◆ **Task brief**
Whenever a line of the listing contains the string "where", return that line.

◆ **Input records**
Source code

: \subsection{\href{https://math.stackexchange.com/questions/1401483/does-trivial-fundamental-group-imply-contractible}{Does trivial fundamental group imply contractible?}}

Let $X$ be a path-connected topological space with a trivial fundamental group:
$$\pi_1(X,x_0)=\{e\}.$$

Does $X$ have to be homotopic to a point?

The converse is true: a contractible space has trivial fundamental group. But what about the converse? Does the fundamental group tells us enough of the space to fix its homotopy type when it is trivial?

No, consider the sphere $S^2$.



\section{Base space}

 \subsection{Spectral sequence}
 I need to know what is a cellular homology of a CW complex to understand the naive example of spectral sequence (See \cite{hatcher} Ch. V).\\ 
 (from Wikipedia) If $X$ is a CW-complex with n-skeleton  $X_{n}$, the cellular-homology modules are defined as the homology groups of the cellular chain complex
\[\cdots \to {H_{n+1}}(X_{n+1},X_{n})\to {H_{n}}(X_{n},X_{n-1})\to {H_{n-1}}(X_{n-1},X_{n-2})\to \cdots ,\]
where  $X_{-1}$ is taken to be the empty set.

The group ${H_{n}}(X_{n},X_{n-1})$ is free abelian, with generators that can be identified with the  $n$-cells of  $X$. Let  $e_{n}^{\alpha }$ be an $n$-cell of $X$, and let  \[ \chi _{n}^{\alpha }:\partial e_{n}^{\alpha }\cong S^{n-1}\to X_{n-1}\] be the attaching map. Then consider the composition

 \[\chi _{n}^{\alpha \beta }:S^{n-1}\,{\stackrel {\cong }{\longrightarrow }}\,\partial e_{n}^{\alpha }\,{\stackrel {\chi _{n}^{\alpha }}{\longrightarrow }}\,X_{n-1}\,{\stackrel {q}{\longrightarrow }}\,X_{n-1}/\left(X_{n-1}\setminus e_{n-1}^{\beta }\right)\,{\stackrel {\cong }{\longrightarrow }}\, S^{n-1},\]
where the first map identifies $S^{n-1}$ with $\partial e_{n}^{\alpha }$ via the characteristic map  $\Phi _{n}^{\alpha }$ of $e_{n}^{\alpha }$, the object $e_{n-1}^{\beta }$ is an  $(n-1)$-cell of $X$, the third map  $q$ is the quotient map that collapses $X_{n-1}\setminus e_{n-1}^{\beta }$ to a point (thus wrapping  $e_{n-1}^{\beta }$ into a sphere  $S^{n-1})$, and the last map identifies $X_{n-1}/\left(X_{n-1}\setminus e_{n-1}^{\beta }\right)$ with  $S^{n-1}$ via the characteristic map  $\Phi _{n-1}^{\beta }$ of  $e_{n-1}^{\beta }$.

◆ **Solution to this exercise**
where  $X_{-1}$ is taken to be the empty set.
where the first map identifies $S^{n-1}$ with $\partial e_{n}^{\alpha }$ via the characteristic map  $\Phi _{n}^{\alpha }$ of $e_{n}^{\alpha }$, the object $e_{n-1}^{\beta }$ is an  $(n-1)$-cell of $X$, the third map  $q$ is the quotient map that collapses $X_{n-1}\setminus e_{n-1}^{\beta }$ to a point (thus wrapping  $e_{n-1}^{\beta }$ into a sphere  $S^{n-1})$, and the last map identifies $X_{n-1}/\left(X_{n-1}\setminus e_{n-1}^{\beta }\right)$ with  $S^{n-1}$ via the characteristic map  $\Phi _{n-1}^{\beta }$ of  $e_{n-1}^{\beta }$.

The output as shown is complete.